A demora ou mesmo a inexistência de Justiça, resultantes do desprezo que governos medíocres a ela dedicam, acabam atribuídas aos advogados, especialmente pelo fato de que Juizes, Promotores e Legisladores não são tão acessíveis quanto nós
Raul Haidar
Todos sabemos que o exercício da Ética nunca foi exatamente o esporte nacional do Brasil. Para essa constatação, basta uma ligeira leitura dos livros da História pátria, desde a carta de Caminha, passando pelos negócios do Império e pelos diversos regimes ditatoriais da República, terminando com o que se passa hoje nos diversos setores da vida nacional. Apesar disso, todos nós sabemos que a Ética vem despontando, ao lado da Educação, como uma das grandes questões que devem ocupar a atenção da sociedade brasileira no despertar do novo milênio.
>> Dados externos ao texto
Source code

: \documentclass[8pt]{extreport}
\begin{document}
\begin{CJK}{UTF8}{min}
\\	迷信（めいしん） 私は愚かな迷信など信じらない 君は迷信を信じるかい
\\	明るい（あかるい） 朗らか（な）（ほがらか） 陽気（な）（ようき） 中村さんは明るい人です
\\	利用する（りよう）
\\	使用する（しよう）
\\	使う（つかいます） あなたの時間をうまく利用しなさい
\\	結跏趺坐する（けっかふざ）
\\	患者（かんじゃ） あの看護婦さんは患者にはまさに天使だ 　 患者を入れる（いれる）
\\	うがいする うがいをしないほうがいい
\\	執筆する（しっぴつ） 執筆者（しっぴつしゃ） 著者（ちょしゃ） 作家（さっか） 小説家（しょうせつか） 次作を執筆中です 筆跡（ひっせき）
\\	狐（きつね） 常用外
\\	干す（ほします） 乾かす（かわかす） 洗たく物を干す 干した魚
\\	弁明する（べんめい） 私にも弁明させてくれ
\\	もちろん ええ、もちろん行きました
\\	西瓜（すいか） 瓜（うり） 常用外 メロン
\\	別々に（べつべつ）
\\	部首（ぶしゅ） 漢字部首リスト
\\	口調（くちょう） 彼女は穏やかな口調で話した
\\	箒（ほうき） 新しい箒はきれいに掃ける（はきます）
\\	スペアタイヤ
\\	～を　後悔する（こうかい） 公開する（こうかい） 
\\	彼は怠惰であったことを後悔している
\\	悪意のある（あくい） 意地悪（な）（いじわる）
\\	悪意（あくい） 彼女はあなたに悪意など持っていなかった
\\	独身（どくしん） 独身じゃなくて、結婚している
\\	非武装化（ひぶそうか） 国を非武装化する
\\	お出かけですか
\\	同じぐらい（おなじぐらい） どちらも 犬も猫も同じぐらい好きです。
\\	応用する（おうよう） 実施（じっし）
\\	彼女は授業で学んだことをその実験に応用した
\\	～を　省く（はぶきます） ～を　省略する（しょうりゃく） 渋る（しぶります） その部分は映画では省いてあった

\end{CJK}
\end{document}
A advocacia, enquanto atividade essencial à administração da Justiça, como garante o artigo 133 da Constituição Federal, não pode sobreviver sem Ética. Daí porque ganham relevância todas as questões que se relacionem direta ou indiretamente com o comportamento ético – disciplinar dos advogados, matéria que tem de tempos para cá merecido comentários na imprensa, muitas vezes de forma equivocada. Tal assunto merece algumas reflexões.
A primeira daquelas questões relaciona-se com uma suposta grande incidência de problemas éticos na profissão que, ao contrário do que se divulga, não tem uma proporção que possa fazer dos advogados uma massa de pessoas sem moral ou de comportamento duvidoso. Violação à ética é, felizmente, uma exceção e não uma regra em nossa
atividade, como adiante demonstraremos.
Existem no Brasil cerca de 450 mil advogados, dos quais 170 mil no Estado de São Paulo, em cuja seccional estão em
andamento aproximadamente 12.000 processos disciplinares. Os dados estatísticos apontam que, apesar do rigor com
que atualmente age o Tribunal de Ética e Disciplina da OAB-SP, 60% das queixas disciplinares são indevidas ou
improcedentes, sendo os respectivos processos arquivados. Ou seja: em tese existem realmente indícios de faltas
disciplinares em menos de 5.000 processos.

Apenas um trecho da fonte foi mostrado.